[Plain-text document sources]

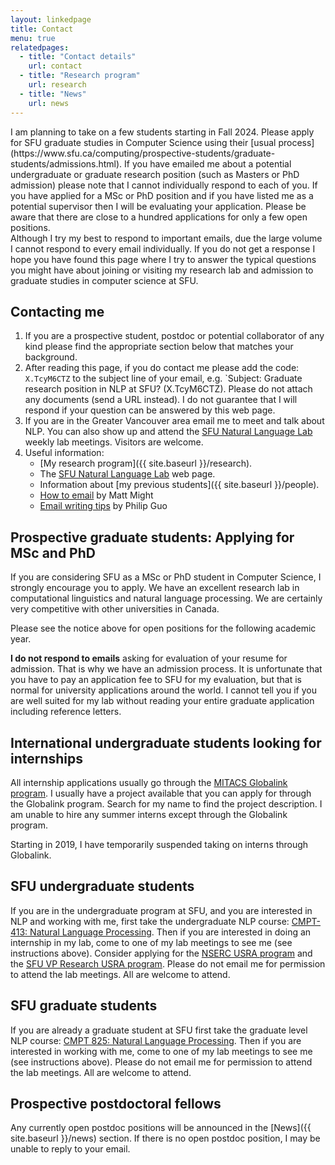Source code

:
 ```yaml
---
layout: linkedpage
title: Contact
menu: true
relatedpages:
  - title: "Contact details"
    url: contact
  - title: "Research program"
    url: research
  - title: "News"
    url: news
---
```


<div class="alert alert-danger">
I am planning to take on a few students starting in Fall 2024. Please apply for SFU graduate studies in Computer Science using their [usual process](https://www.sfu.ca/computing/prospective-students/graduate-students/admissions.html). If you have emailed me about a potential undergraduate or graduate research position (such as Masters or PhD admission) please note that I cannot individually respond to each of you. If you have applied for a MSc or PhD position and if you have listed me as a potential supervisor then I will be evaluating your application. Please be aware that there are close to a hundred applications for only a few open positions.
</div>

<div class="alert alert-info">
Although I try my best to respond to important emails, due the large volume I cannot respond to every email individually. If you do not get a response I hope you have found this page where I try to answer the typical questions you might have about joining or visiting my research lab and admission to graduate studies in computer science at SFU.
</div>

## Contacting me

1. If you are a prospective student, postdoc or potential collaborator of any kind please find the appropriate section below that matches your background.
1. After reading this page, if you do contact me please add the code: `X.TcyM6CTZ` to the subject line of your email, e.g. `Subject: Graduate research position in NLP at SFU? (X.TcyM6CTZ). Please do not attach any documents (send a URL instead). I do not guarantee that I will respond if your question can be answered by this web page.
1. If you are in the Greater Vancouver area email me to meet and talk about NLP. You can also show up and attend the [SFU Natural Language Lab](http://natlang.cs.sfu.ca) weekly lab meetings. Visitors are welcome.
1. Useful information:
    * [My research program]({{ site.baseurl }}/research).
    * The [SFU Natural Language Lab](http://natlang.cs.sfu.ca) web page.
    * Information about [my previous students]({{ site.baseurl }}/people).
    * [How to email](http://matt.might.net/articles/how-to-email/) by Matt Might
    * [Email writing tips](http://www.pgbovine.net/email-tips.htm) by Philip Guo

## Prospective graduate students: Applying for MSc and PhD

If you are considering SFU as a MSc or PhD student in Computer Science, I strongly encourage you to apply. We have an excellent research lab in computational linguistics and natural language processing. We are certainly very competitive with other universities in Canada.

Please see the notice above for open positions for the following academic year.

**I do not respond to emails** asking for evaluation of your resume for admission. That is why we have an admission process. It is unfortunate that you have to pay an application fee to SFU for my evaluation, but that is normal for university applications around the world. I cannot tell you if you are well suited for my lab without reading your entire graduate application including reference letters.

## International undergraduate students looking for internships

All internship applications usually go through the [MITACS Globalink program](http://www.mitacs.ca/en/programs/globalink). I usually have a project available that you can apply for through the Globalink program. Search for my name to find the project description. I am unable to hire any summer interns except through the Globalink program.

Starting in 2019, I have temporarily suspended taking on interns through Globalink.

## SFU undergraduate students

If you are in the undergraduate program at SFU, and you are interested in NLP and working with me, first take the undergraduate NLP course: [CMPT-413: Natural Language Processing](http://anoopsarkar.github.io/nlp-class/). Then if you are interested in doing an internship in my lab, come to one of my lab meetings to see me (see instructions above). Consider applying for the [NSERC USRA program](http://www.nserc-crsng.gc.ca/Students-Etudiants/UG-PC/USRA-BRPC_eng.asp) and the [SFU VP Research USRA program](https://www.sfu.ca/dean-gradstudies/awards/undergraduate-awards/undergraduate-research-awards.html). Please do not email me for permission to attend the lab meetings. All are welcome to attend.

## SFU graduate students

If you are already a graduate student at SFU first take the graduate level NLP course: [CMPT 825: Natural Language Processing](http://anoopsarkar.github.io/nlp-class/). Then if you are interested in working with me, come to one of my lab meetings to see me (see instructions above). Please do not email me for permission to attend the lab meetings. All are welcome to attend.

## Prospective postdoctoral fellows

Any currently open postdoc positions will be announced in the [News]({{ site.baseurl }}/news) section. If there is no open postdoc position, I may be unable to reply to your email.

Work order — Word for word, restate the lines from the one holding "If you are in the undergraduate" to the last line of the records.

Output of the exercise —
If you are in the undergraduate program at SFU, and you are interested in NLP and working with me, first take the undergraduate NLP course: [CMPT-413: Natural Language Processing](http://anoopsarkar.github.io/nlp-class/). Then if you are interested in doing an internship in my lab, come to one of my lab meetings to see me (see instructions above). Consider applying for the [NSERC USRA program](http://www.nserc-crsng.gc.ca/Students-Etudiants/UG-PC/USRA-BRPC_eng.asp) and the [SFU VP Research USRA program](https://www.sfu.ca/dean-gradstudies/awards/undergraduate-awards/undergraduate-research-awards.html). Please do not email me for permission to attend the lab meetings. All are welcome to attend.

## SFU graduate students

If you are already a graduate student at SFU first take the graduate level NLP course: [CMPT 825: Natural Language Processing](http://anoopsarkar.github.io/nlp-class/). Then if you are interested in working with me, come to one of my lab meetings to see me (see instructions above). Please do not email me for permission to attend the lab meetings. All are welcome to attend.

## Prospective postdoctoral fellows

Any currently open postdoc positions will be announced in the [News]({{ site.baseurl }}/news) section. If there is no open postdoc position, I may be unable to reply to your email.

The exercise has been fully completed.